_WHAT THIS TASK INVOLVES:_ In the entries that follow, how many lines hold the string "메시지를"? Give only that number.

[[ DATA UNDER STUDY, beginning ]]

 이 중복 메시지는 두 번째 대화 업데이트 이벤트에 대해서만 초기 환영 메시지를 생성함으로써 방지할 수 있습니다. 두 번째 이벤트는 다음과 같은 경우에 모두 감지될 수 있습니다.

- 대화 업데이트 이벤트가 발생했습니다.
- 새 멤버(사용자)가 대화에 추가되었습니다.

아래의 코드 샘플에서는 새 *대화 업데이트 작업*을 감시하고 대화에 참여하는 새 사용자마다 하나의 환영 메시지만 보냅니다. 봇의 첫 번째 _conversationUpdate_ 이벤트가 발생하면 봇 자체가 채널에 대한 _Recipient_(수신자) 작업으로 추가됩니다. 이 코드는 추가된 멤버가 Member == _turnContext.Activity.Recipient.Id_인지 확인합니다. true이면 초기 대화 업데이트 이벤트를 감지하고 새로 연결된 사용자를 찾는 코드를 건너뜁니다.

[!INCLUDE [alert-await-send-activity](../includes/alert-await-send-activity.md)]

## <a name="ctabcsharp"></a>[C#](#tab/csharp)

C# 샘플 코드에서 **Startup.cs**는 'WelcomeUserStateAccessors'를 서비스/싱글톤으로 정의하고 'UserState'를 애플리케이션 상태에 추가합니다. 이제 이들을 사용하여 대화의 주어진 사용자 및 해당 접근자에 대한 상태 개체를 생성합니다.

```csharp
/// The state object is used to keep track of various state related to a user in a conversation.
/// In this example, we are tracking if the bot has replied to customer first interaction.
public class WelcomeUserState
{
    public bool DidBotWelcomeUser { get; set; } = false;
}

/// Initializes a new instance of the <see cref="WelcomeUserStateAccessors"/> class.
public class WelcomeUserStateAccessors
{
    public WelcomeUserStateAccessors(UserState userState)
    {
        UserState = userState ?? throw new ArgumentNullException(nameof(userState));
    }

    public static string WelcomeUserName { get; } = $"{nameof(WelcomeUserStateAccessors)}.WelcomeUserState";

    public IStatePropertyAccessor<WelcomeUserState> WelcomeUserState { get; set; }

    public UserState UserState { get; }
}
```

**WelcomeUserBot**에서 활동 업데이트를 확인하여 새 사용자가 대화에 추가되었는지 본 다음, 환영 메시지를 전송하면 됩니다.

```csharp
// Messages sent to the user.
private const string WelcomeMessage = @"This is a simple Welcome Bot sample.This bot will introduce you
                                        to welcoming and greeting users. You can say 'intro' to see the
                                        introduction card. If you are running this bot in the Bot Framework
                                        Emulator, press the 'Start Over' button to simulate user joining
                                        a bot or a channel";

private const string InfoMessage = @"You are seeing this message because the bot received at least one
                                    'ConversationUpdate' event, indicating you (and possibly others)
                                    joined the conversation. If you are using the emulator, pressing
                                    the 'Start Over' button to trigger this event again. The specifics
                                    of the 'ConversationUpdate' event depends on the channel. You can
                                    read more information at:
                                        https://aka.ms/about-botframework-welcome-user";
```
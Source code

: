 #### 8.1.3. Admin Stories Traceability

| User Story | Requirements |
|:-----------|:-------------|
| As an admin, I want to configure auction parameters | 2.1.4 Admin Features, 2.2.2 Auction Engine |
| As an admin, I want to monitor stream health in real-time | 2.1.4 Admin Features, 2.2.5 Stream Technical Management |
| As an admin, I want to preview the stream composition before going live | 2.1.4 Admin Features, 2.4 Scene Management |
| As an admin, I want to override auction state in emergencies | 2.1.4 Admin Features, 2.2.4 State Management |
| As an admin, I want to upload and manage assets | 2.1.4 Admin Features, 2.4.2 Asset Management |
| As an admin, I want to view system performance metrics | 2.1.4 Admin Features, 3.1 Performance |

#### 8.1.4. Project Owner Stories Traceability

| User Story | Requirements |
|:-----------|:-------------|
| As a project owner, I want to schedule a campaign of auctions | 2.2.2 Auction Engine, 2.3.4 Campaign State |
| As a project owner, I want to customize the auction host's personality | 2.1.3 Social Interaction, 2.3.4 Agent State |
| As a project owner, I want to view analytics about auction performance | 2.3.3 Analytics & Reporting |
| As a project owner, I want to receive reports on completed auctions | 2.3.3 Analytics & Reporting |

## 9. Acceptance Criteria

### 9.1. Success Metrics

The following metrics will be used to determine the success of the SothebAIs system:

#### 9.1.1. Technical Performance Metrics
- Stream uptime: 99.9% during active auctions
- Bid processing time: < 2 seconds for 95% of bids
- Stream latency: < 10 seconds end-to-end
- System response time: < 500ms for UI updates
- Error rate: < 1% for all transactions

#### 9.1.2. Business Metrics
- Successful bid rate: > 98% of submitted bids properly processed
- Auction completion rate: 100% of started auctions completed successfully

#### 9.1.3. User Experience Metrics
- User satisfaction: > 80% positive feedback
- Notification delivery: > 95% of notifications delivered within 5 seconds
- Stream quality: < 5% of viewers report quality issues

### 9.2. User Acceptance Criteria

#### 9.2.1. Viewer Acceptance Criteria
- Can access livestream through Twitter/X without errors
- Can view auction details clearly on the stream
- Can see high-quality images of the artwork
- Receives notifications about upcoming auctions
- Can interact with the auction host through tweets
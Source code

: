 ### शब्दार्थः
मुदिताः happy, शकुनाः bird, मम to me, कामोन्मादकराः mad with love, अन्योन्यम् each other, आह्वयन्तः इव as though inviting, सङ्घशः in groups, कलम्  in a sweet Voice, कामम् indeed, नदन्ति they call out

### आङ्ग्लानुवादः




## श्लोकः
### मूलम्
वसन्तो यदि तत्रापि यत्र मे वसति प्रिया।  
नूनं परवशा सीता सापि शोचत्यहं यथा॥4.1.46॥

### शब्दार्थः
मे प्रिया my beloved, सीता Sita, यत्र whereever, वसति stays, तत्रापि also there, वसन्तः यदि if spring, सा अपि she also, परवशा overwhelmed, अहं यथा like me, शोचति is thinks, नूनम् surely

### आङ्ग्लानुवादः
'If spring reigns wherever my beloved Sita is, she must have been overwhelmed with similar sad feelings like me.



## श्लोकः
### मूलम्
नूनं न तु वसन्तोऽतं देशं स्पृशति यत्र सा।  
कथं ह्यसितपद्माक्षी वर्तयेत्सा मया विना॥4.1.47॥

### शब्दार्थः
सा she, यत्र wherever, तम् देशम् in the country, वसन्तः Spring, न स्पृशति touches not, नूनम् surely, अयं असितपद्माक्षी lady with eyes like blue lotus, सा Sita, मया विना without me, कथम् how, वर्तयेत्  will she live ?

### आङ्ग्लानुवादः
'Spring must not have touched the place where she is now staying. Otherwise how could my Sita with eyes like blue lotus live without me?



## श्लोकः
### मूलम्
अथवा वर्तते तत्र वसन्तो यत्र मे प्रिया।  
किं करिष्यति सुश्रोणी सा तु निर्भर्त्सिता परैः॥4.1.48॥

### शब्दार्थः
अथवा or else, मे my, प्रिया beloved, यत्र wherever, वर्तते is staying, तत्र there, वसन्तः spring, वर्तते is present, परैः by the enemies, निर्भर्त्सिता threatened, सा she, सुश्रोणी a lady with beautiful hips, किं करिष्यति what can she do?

[[ DATA UNDER STUDY, end ]]

_RESULT OF THE EXERCISE:_ 2